While it’s difficult to overstate the significance of the cloud in today’s technological landscape, managing and running modern cloud systems is a complex process. With technical talent already at a premium, a company’s developers might not have the skill set required to manage a cloud environment confidently in its entirety, while testing to verify the impact of any changes they make comes with its own set of challenges. This is where Garden.io enters the fray.

Founded in 2018, Garden.io targets developer operations (devops) teams with an end-to-end development and testing platform that builds entire systems and spins up production-like environments from scratch. Using a graph-based framework, Garden.io helps companies “deliver faster to the cloud,” by automating builds, deployments, and tests.

“It allows developers to quickly see results as they work, to preview changes for their team, and run automated tests, all in one setup,” Garden.io founder and CEO Jon Edvald told VentureBeat. “It is unique in that it works the same way from developers’ laptops and in [continuous integration and continuous deployment] CI/CD automation, and accelerates both.”

The Garden.io platform is designed to replace local development tools such as Docker Compose, while complementing CI/CD platforms to lift chunks of the complexity out of CI pipelines and home-grown scripts — it’s all about “putting that au tomation at developers’ fingertips,” according to Edvald.

Ultimately, Garden.io promises to save cloud developers time, which is particularly important when their time is already a precious commodity. According to Garden.io, cloud developers today spend on average just 11% of their time writing code, with as much as 16 hours per week spent on maintaining internal tooling, debugging pipelines, and setting up development environments.

Garden.io

The open source factor

The base Garden.io platform is an open source product (available under a “copyleft” Mozilla Public License 2.0 license), which includes the core framework and a CLI (command line interface) tool for development, testing, and CI automation.

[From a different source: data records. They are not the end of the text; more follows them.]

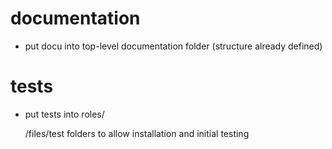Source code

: 
# documentation

- put docu into top-level documentation folder (structure already defined)

# tests

- put tests into roles/

  <module>/files/test folders to allow installation and initial testing  </module>
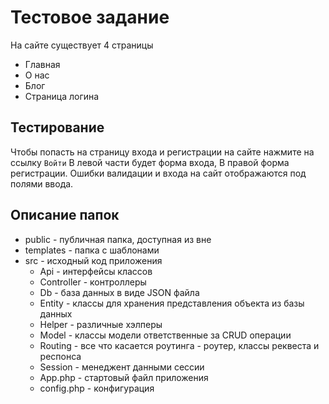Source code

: # Тестовое задание
На сайте существует 4 страницы
- Главная
- О нас
- Блог
- Страница логина

##  Тестирование
Чтобы попасть на страницу входа и регистрации на сайте нажмите на ссылку `Войти`
В левой части будет форма входа, В правой форма регистрации.
Ошибки валидации и входа  на сайт отображаются под полями ввода.

## Описание папок

- public - публичная папка, доступная из вне
- templates - папка с шаблонами
- src - исходный код приложения
    - Api - интерфейсы классов
    - Controller - контроллеры
    - Db - база данных в виде JSON файла
    - Entity - классы для хранения представления объекта из базы данных
    - Helper - различные хэлперы
    - Model - классы модели ответственные за CRUD операции
    - Routing - все что касается роутинга - роутер, классы реквеста и респонса
    - Session - менеджент данными сессии
    - App.php - стартовый файл приложения
    - config.php - конфигурация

“Open source has, to a degree, become table stakes in devops, which is understandable because it’s so tightly embedded in teams’ workflows, and companies want to retain a degree of control,” Edvald explained. “For us, it’s also a means to accept user contributions, which is crucial because this is an ever-evolving complex problem to solve, and user needs are inevitably diverse.

On top of that, Garden.io also offers a fully managed and hosted cloud offering, and an enterprise-grade incarnation that can be self-hosted or deployed as a single-tenant version of the cloud product.

The Berlin, Germany-based company has already amassed an impressive roster of companies ahead of its formal launch today, from small five-person businesses to Fortune 500 firms, though the company wasn’t at liberty to divulge any of the latter — it did confirm, however, that its customer-base include scale-ups such as Minted and Reprise.

“We’ve been delighted to see companies of all sizes use Garden in much the same way, but our ideal profile today is high-growth scale-ups,” Edvald said. “These tend to have high-urgency as they outgrow their — usually home-made — internal tools, and can make decisions fast.”

At launch, Garden.io is largely focused on Kubernetes and containers, with support for infrastrucutre-as-a-code platforms such as Terraform and Pulumi. With $16 million in the bank, though, the company is well-financed to build out support for other third-party products including serverless platforms, and it’s also planning to build integrations for security tools such as Snyk.

Garden.io’s series A round was co-led by Sorenson Ventures and 468 Capital, with participation from Crowberry Capital, Fly Ventures, among others.